- STORED DATA -
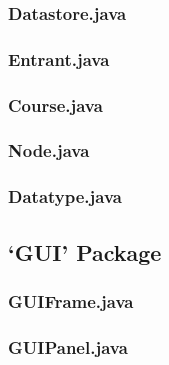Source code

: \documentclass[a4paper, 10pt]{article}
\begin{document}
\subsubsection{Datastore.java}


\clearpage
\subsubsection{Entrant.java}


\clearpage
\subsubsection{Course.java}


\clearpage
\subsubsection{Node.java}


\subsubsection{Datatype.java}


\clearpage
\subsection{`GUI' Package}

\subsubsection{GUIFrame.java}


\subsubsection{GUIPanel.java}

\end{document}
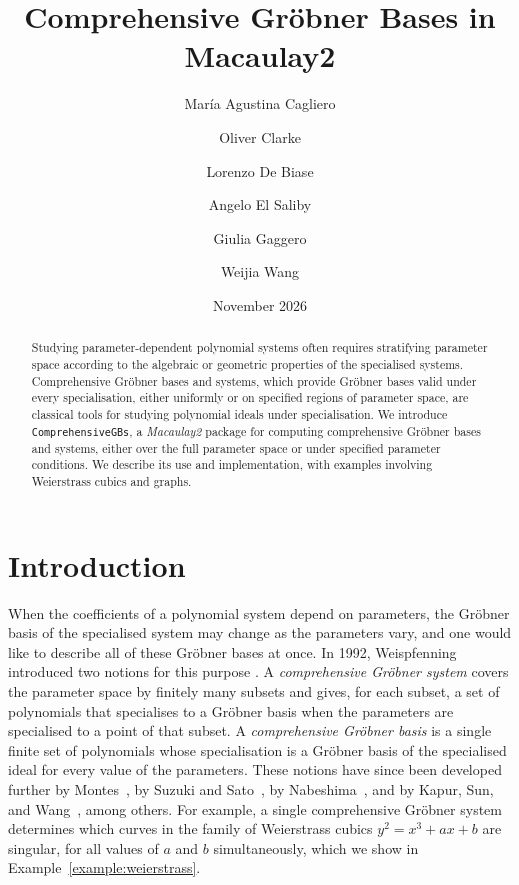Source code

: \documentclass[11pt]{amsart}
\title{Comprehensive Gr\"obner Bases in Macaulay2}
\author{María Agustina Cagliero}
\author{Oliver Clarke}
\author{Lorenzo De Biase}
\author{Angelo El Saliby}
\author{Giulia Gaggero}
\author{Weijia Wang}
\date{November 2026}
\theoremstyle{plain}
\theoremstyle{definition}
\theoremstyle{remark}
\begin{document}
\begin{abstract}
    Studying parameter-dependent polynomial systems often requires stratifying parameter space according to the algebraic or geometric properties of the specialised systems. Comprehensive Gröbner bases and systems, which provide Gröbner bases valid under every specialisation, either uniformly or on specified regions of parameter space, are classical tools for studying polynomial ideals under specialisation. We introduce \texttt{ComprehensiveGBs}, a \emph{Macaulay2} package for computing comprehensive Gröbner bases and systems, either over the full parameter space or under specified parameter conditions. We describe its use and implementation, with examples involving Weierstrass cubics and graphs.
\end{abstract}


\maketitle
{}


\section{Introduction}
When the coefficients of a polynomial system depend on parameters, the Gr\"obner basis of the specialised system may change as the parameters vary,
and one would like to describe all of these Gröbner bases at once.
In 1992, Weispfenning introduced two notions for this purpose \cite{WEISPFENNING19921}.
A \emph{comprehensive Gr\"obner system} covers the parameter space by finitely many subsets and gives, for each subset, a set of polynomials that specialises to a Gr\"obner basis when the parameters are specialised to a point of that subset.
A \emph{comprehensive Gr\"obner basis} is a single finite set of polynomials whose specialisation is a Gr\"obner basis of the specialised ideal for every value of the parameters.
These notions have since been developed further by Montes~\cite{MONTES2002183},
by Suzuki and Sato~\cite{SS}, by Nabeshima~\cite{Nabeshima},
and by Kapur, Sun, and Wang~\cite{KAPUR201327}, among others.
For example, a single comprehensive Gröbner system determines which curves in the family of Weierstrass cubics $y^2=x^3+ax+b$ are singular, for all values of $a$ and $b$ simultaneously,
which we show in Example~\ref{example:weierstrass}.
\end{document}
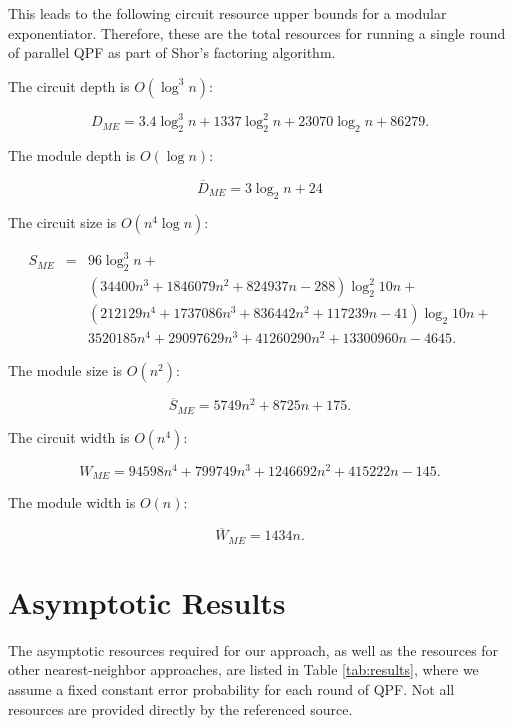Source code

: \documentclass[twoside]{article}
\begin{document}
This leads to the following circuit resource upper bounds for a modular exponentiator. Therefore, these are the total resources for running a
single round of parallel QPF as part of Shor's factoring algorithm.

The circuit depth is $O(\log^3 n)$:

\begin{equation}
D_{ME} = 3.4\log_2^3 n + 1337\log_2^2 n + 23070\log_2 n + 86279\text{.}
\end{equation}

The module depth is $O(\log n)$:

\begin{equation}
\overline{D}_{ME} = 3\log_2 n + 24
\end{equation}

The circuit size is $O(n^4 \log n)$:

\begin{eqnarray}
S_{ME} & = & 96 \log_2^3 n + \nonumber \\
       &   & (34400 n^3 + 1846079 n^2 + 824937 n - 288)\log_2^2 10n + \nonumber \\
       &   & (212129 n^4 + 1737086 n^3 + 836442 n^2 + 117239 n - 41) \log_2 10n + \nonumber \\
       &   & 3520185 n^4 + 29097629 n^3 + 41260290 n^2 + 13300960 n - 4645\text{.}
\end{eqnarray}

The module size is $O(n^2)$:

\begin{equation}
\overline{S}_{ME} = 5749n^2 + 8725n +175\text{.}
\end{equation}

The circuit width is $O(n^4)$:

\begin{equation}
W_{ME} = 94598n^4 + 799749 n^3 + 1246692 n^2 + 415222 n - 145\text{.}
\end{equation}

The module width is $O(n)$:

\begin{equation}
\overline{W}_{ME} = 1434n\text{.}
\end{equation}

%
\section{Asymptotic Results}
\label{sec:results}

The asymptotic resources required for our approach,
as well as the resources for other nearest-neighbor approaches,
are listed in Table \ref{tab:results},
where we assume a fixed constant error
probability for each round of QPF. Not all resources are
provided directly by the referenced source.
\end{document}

- WORK ORDER -
Please output all the data exactly as given, with the pictures omitted.

- EXERCISE RESULT -
Source code

: \documentclass[a4paper, 10pt]{article}
\begin{document}
\subsubsection{Datastore.java}


\clearpage
\subsubsection{Entrant.java}


\clearpage
\subsubsection{Course.java}


\clearpage
\subsubsection{Node.java}


\subsubsection{Datatype.java}


\clearpage
\subsection{`GUI' Package}

\subsubsection{GUIFrame.java}


\subsubsection{GUIPanel.java}

\end{document}
Source code

: \documentclass[11pt]{amsart}
\title{Comprehensive Gr\"obner Bases in Macaulay2}
\author{María Agustina Cagliero}
\author{Oliver Clarke}
\author{Lorenzo De Biase}
\author{Angelo El Saliby}
\author{Giulia Gaggero}
\author{Weijia Wang}
\date{November 2026}
\theoremstyle{plain}
\theoremstyle{definition}
\theoremstyle{remark}
\begin{document}
\begin{abstract}
    Studying parameter-dependent polynomial systems often requires stratifying parameter space according to the algebraic or geometric properties of the specialised systems. Comprehensive Gröbner bases and systems, which provide Gröbner bases valid under every specialisation, either uniformly or on specified regions of parameter space, are classical tools for studying polynomial ideals under specialisation. We introduce \texttt{ComprehensiveGBs}, a \emph{Macaulay2} package for computing comprehensive Gröbner bases and systems, either over the full parameter space or under specified parameter conditions. We describe its use and implementation, with examples involving Weierstrass cubics and graphs.
\end{abstract}


\maketitle
{}


\section{Introduction}
When the coefficients of a polynomial system depend on parameters, the Gr\"obner basis of the specialised system may change as the parameters vary,
and one would like to describe all of these Gröbner bases at once.
In 1992, Weispfenning introduced two notions for this purpose \cite{WEISPFENNING19921}.
A \emph{comprehensive Gr\"obner system} covers the parameter space by finitely many subsets and gives, for each subset, a set of polynomials that specialises to a Gr\"obner basis when the parameters are specialised to a point of that subset.
A \emph{comprehensive Gr\"obner basis} is a single finite set of polynomials whose specialisation is a Gr\"obner basis of the specialised ideal for every value of the parameters.
These notions have since been developed further by Montes~\cite{MONTES2002183},
by Suzuki and Sato~\cite{SS}, by Nabeshima~\cite{Nabeshima},
and by Kapur, Sun, and Wang~\cite{KAPUR201327}, among others.
For example, a single comprehensive Gröbner system determines which curves in the family of Weierstrass cubics $y^2=x^3+ax+b$ are singular, for all values of $a$ and $b$ simultaneously,
which we show in Example~\ref{example:weierstrass}.
\end{document}
Source code

: \documentclass[twoside]{article}
\begin{document}
This leads to the following circuit resource upper bounds for a modular exponentiator. Therefore, these are the total resources for running a
single round of parallel QPF as part of Shor's factoring algorithm.

The circuit depth is $O(\log^3 n)$:

\begin{equation}
D_{ME} = 3.4\log_2^3 n + 1337\log_2^2 n + 23070\log_2 n + 86279\text{.}
\end{equation}

The module depth is $O(\log n)$:

\begin{equation}
\overline{D}_{ME} = 3\log_2 n + 24
\end{equation}

The circuit size is $O(n^4 \log n)$:

\begin{eqnarray}
S_{ME} & = & 96 \log_2^3 n + \nonumber \\
       &   & (34400 n^3 + 1846079 n^2 + 824937 n - 288)\log_2^2 10n + \nonumber \\
       &   & (212129 n^4 + 1737086 n^3 + 836442 n^2 + 117239 n - 41) \log_2 10n + \nonumber \\
       &   & 3520185 n^4 + 29097629 n^3 + 41260290 n^2 + 13300960 n - 4645\text{.}
\end{eqnarray}

The module size is $O(n^2)$:

\begin{equation}
\overline{S}_{ME} = 5749n^2 + 8725n +175\text{.}
\end{equation}

The circuit width is $O(n^4)$:

\begin{equation}
W_{ME} = 94598n^4 + 799749 n^3 + 1246692 n^2 + 415222 n - 145\text{.}
\end{equation}

The module width is $O(n)$:

\begin{equation}
\overline{W}_{ME} = 1434n\text{.}
\end{equation}

%
\section{Asymptotic Results}
\label{sec:results}

The asymptotic resources required for our approach,
as well as the resources for other nearest-neighbor approaches,
are listed in Table \ref{tab:results},
where we assume a fixed constant error
probability for each round of QPF. Not all resources are
provided directly by the referenced source.
\end{document}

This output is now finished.